Locomotion behaviour: A sub-set of individual behaviour which contributes to the collective aggregation behaviour. In this project we analyzed several aspects of the locomotion behaviour of single bees and their correlation to the local temperature and to the slope of the thermal gradient. Specifically we determined the relationship between temperature and walking speed, stopping probability, resting time and turning angle. The resting time strongly depends on the local temperature and has its longest duration at the bees' optimum temperature.
Multi-agent model: A model for the simulation of several agents which interact with one another and with the environment in discrete time steps. The resultant (or emergent) system is determined by the few simple rules that govern the agents' interactions (bottom-up simulation) rather than by a centralized control mechanism (top-down simulation). We used a bottom-up model to simulate single bees and swarms with a parameterization that was derived from observations of real bees.
Social animals: Several species from different phyla exhibit sociality on different levels, the highest of which being eusociality (see Eusociality). The best known representatives of eusocial animals are honeybees, ants, termites and several other insect species. On lower levels of sociality, cooperation between individuals is less stringent and in some cases only temporal.
Social gradient: A gradient of social attractiveness based on groups of immobilized individuals (e.g. caged bees), with group sizes growing along the gradient's slope (larger groups are more attractive than smaller ones).
Swarm: In biology a temporal aggregation of conspecific individuals, usually moving in a coordinated manner. For honeybees the term usually refers to reproductive swarms which consist of up to several thousand individuals. In contrast to this interpretation, in artificial life any group of interacting agents is considered a swarm. In our experiments, we apply this looser definition to honeybees and robots and describe groups of at least two individuals as swarms. Swarms typically exhibit collective behaviour, often with emergent effects (swarm intelligence).

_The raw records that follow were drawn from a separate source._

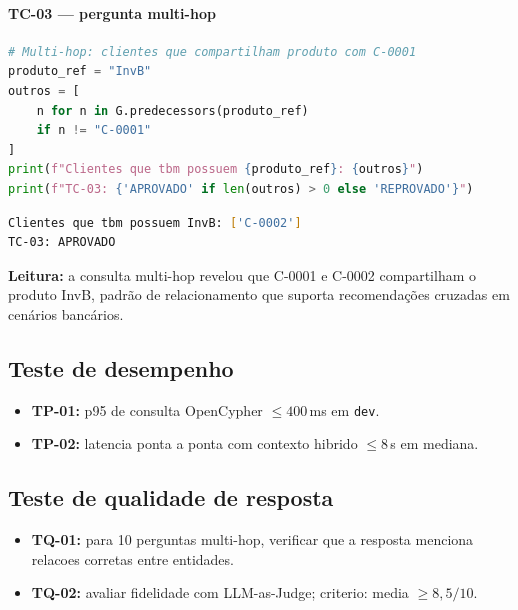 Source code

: \paragraph{TC-03 --- pergunta multi-hop}

\begin{lstlisting}[language=Python,
      caption={TC-03 --- recupera\c{c}\~ao de clientes que compartilham produto.},
      label={lst:cap9_tc03_codigo}]
# Multi-hop: clientes que compartilham produto com C-0001
produto_ref = "InvB"
outros = [
    n for n in G.predecessors(produto_ref)
    if n != "C-0001"
]
print(f"Clientes que tbm possuem {produto_ref}: {outros}")
print(f"TC-03: {'APROVADO' if len(outros) > 0 else 'REPROVADO'}")
\end{lstlisting}

\begin{lstlisting}[language=bash,
      caption={TC-03 --- resultado multi-hop mostrando relacionamento entre clientes.},
      label={lst:cap9_tc03_saida}]
Clientes que tbm possuem InvB: ['C-0002']
TC-03: APROVADO
\end{lstlisting}

\noindent\textbf{Leitura:} a consulta multi-hop revelou que C-0001 e
C-0002 compartilham o produto InvB, padr\~ao de relacionamento que
suporta recomenda\c{c}\~oes cruzadas em cen\'arios banc\'arios.

\subsection{Teste de desempenho}

\begin{itemize}[leftmargin=*]
  \item \textbf{TP-01:} p95 de consulta OpenCypher $\leq 400$\,ms em \texttt{dev}.
  \item \textbf{TP-02:} latencia ponta a ponta com contexto hibrido
        $\leq 8$\,s em mediana.
\end{itemize}

\subsection{Teste de qualidade de resposta}

\begin{itemize}[leftmargin=*]
  \item \textbf{TQ-01:} para 10 perguntas multi-hop, verificar que a
        resposta menciona relacoes corretas entre entidades.
  \item \textbf{TQ-02:} avaliar fidelidade com LLM-as-Judge;
        criterio: media $\geq 8{,}5/10$.
\end{itemize}


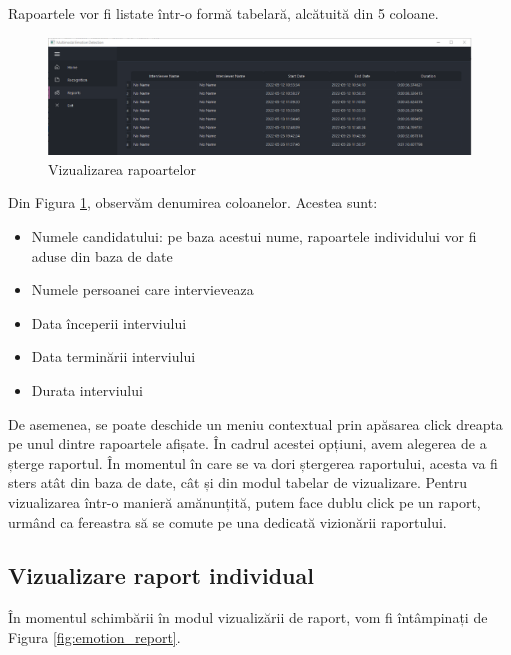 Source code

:\documentclass[a4paper, 12pt]{report}
\begin{document}
	Rapoartele vor fi listate într-o formă tabelară, alcătuită din 5 coloane.
	
	\begin{figure}[H]
		\begin{center}
			\includegraphics[width=\textwidth,height=\textheight,keepaspectratio]{images/reports.png}
		\end{center}
		\caption{Vizualizarea rapoartelor}
		\label{fig:emotion_reports}
	\end{figure}

	Din Figura \ref{fig:emotion_reports}, observăm denumirea coloanelor. Acestea sunt:
	
	\begin{itemize}
		\item Numele candidatului: pe baza acestui nume, rapoartele individului vor fi aduse din baza de date
		\item Numele persoanei care intervieveaza
		\item Data începerii interviului
		\item Data terminării interviului
		\item Durata interviului
	\end{itemize}
	
	De asemenea, se poate deschide un meniu contextual prin apăsarea click dreapta pe unul dintre rapoartele afișate. În cadrul acestei opțiuni, avem alegerea de a șterge raportul. În momentul în care se va dori ștergerea raportului, acesta va fi sters atât din baza de date, cât și din modul tabelar de vizualizare. Pentru vizualizarea într-o manieră amănunțită, putem face dublu click pe un raport, urmând ca fereastra să se comute pe una dedicată vizionării raportului.
	
	\clearpage
	\subsection{Vizualizare raport individual}
	În momentul schimbării în modul vizualizării de raport, vom fi întâmpinați de Figura \ref{fig:emotion_report}.
	
\end{document}
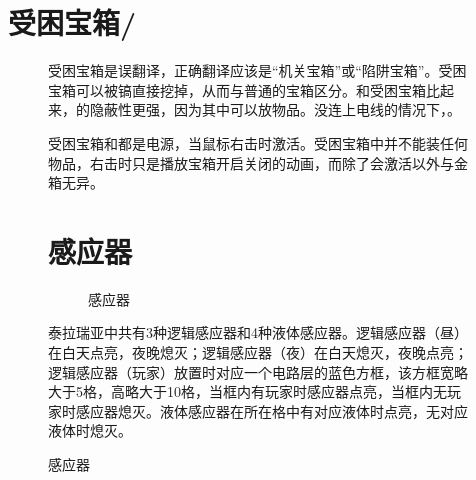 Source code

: \section{受困宝箱/\DMC}
\begin{figure}[!ht]
\centering
{}
\qquad
{}
受困宝箱是误翻译，正确翻译应该是“机关宝箱”或“陷阱宝箱”。受困宝箱可以被镐直接挖掉，从而与普通的宝箱区分。和受困宝箱比起来，\DMC 的隐蔽性更强，因为其中可以放物品。没连上电线的情况下，。

受困宝箱和\DMC 都是电源，当鼠标右击时激活。受困宝箱中并不能装任何物品，右击时只是播放宝箱开启关闭的动画，而\DMC 除了会激活以外与金箱无异。

\section{感应器}
\begin{figure}[!ht]
\centering
{}
\qquad
{}
\qquad
{}
\caption{感应器}
\end{figure}
泰拉瑞亚中共有3种逻辑感应器和4种液体感应器。逻辑感应器（昼）在白天点亮，夜晚熄灭；逻辑感应器（夜）在白天熄灭，夜晚点亮；逻辑感应器（玩家）放置时对应一个电路层的蓝色方框，该方框宽略大于5格，高略大于10格，当框内有玩家时感应器点亮，当框内无玩家时感应器熄灭。液体感应器在所在格中有对应液体时点亮，无对应液体时熄灭。


\end{figure}
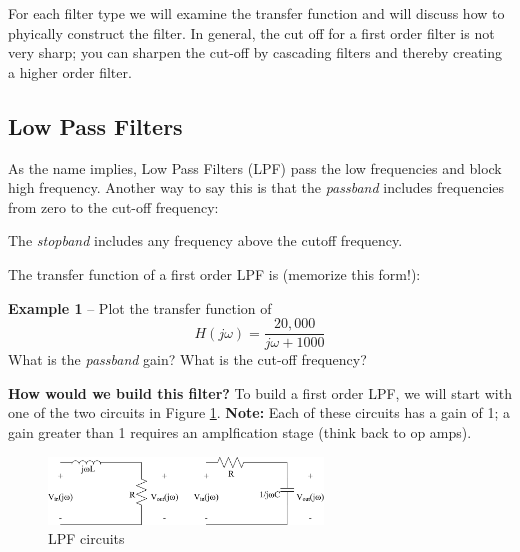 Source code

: \documentclass{handout}
\begin{document}
For each filter type we will examine the transfer function and will discuss how to phyically construct the filter.  In general, the cut off for a first order filter is not very sharp; you can sharpen the cut-off by cascading filters and thereby creating a higher order filter.



\subsection{Low Pass Filters}
As the name implies, Low Pass Filters (LPF) pass the low frequencies and block high frequency.  Another way to say this is that the {\em passband} includes frequencies from zero to the cut-off frequency:

The {\em stopband} includes any frequency above the cutoff frequency.

The transfer function of a first order LPF is (memorize this form!):

\newpage
\clearpage
\pagebreak

\textbf{Example 1} -- Plot the transfer function of
\[
H(j\omega) = \frac{20,000}{j\omega +1000}
\]
What is the {\em passband} gain? What is the cut-off frequency?

\textbf{How would we build this filter?}  To build a first order LPF, we will start with one of the two circuits in Figure \ref{fig: LPF}. \textbf{Note:} Each of these circuits has a gain of 1; a gain greater than 1 requires an amplfication stage (think back to op amps).
\begin{figure} [h!]
\centering
\includegraphics[width=0.65\textwidth]{LPF.jpg}
\caption{LPF circuits}
\label{fig: LPF}
\end{figure}
\end{document}

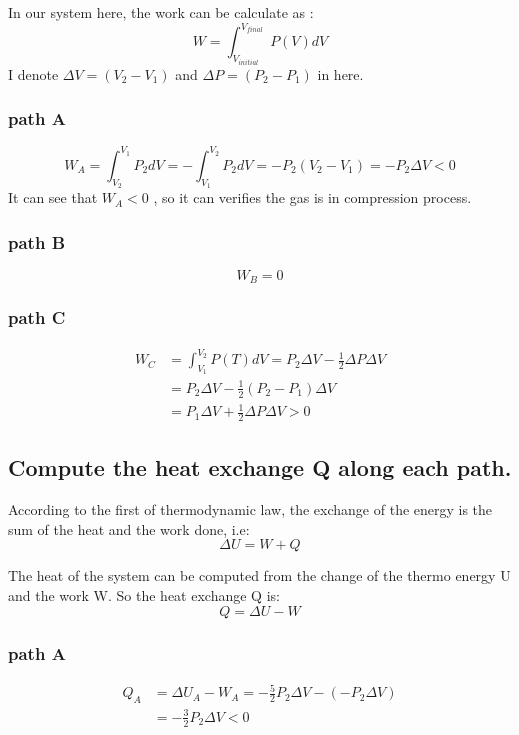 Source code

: \documentclass[a4paper,11pt]{article}
\begin{document}
In our system here, the work can be calculate as :
$$
W = \int_{V_{initial}}^{V_{final}} P(V)dV
$$
I denote $\Delta V = (V_2 -V_1)$ and $\Delta P = (P_2 -P_1)$  in here.

\subsubsection{path A}
$$
W_A = \int_{V_2}^{V_1} P_2 dV = -\int_{V_1}^{V_2} P_2 dV = -P_2(V_2 -V_1) = -P_2 \Delta V < 0
$$
It can see that $W_A < 0 $ , so it can verifies the gas is in  compression process. 

\subsubsection{path B}
$$
W_B = 0
$$

\subsubsection{path C}
\begin{align*}
W_C & = \int_{V_1}^{V_2} P(T) dV = P_2 \Delta V -\frac{1}{2} \Delta P\Delta V\\
& =  P_2 \Delta V -\frac{1}{2}(P_2- P_1)\Delta V
\\
& = P_1 \Delta V  + \frac{1}{2} \Delta P\Delta V > 0
\end{align*}



\subsection[1.4]{Compute the heat exchange Q along each path.}

According to the first of thermodynamic law, the exchange of the energy is the sum of the heat and the work done, i.e:
$$
\Delta U = W + Q
$$


The heat of the system can be computed from the change of the thermo energy U and the work W. So the heat exchange Q is:
$$
Q = \Delta U- W 
$$

\subsubsection{path A}
\begin{align*}
Q_A & = \Delta U_A- W_A=  - \frac{5}{2}P_2\Delta V   - (- P_2 \Delta V)
\\
& = - \frac{3}{2}P_2\Delta V < 0
\end{align*}
\end{document}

Symmetry breaking: The determination of a system to exclusively adopt one of several equally probable options. In biology the phenomenon is known - for example - for ant trails, where foraging ants often exhibit increasing preference for one of several existing trails to a food source and eventually start using this trail exclusively while discarding the alternatives.
Thermal gradient: In our experiments a two dimensional gradient in the temperature distribution on the surface of the arena, reaching from a deliberate minimum temperature to the optimum temperature and, if applicable, beyond. The steepness of the gradient is determined by the temperature range and the distance between the spots with minimum and maximum temperature. The steepness of the gradient has a positive impact on the optimum finding performance of single bees and swarms. In our experiments, the thermal gradient is established with the help of infra-red heat lamps. Finding an optimum spot in a two-dimensional thermal gradient is far more challenging than finding it in a one-dimensional gradient, which was originally used to determine the temperature preference of honeybees.